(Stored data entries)
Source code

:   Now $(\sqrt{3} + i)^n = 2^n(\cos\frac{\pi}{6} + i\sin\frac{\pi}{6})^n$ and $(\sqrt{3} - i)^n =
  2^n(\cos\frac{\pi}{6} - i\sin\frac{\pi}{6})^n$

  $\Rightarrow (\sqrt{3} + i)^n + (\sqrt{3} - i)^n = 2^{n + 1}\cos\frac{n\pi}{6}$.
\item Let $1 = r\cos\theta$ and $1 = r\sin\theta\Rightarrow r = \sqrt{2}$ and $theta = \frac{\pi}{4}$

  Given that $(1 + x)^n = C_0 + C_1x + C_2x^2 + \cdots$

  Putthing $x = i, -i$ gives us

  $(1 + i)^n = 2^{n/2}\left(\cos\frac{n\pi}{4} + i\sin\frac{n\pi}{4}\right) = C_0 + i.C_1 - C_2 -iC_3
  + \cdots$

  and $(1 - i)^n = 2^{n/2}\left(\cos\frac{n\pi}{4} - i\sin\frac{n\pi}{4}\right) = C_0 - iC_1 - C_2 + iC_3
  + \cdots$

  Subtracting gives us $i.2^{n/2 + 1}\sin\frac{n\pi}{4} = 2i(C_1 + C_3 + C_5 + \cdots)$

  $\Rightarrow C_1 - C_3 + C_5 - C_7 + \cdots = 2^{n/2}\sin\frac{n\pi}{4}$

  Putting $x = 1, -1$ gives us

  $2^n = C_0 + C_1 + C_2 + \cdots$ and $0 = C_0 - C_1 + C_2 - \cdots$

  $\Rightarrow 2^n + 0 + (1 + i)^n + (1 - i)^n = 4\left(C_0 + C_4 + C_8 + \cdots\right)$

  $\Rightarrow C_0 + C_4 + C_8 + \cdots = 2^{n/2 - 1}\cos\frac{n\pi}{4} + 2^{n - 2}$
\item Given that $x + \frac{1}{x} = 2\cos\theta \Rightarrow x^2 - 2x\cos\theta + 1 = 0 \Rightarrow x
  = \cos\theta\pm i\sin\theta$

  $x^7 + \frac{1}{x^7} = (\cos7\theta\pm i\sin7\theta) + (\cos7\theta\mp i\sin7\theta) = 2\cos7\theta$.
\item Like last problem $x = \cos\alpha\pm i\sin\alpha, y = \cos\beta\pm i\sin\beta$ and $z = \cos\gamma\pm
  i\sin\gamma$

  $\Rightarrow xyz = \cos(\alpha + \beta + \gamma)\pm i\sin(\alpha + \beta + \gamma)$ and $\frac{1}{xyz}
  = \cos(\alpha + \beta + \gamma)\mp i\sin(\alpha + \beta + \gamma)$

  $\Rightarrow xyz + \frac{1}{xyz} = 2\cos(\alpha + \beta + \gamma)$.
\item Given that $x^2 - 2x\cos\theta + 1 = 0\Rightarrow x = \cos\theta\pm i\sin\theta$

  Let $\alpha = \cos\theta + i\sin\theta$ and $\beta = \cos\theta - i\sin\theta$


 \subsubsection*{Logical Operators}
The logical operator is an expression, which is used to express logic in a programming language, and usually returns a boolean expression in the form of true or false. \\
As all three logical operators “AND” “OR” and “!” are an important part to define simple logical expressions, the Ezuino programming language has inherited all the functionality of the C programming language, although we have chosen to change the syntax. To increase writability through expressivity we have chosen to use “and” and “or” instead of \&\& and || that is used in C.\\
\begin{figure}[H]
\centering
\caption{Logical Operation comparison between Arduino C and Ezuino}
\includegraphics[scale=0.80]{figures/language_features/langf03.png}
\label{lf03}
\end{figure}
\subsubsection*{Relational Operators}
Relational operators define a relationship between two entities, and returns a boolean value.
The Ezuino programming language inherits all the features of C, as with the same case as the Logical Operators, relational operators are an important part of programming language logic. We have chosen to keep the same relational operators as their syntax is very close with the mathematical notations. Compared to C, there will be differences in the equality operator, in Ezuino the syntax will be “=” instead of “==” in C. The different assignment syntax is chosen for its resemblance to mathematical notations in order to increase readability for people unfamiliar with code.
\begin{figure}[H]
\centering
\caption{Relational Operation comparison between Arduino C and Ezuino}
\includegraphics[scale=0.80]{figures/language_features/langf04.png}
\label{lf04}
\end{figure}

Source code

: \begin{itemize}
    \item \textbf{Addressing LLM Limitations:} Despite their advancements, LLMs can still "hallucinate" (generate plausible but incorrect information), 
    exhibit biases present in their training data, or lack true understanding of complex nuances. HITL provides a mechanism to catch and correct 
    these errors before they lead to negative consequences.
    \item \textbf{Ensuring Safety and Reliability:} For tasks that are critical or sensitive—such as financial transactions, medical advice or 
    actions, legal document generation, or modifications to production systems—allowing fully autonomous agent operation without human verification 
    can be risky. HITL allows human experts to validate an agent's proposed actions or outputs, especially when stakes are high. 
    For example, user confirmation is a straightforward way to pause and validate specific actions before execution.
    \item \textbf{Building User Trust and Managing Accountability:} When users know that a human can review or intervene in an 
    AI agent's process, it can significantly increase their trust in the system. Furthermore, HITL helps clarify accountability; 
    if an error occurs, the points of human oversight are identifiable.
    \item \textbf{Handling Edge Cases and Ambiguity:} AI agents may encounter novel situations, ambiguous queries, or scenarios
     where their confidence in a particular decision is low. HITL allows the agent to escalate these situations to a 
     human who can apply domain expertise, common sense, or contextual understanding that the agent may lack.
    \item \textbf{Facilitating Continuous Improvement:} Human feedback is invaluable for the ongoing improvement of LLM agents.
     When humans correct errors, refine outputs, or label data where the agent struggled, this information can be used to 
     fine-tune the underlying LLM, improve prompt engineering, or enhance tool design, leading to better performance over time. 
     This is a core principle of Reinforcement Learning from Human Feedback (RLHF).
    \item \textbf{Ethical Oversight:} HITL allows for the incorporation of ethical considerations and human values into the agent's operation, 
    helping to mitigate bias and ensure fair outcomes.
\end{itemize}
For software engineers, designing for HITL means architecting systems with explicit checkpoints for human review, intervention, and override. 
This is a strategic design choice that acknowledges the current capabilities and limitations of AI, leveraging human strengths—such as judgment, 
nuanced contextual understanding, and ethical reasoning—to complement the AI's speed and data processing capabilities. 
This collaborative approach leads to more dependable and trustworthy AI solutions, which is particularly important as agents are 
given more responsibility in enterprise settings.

■ **REQUIRED WORK**:
Please show each line in the records above that contains "comparison".

■ **SOLUTION**:
\caption{Logical Operation comparison between Arduino C and Ezuino}
\caption{Relational Operation comparison between Arduino C and Ezuino}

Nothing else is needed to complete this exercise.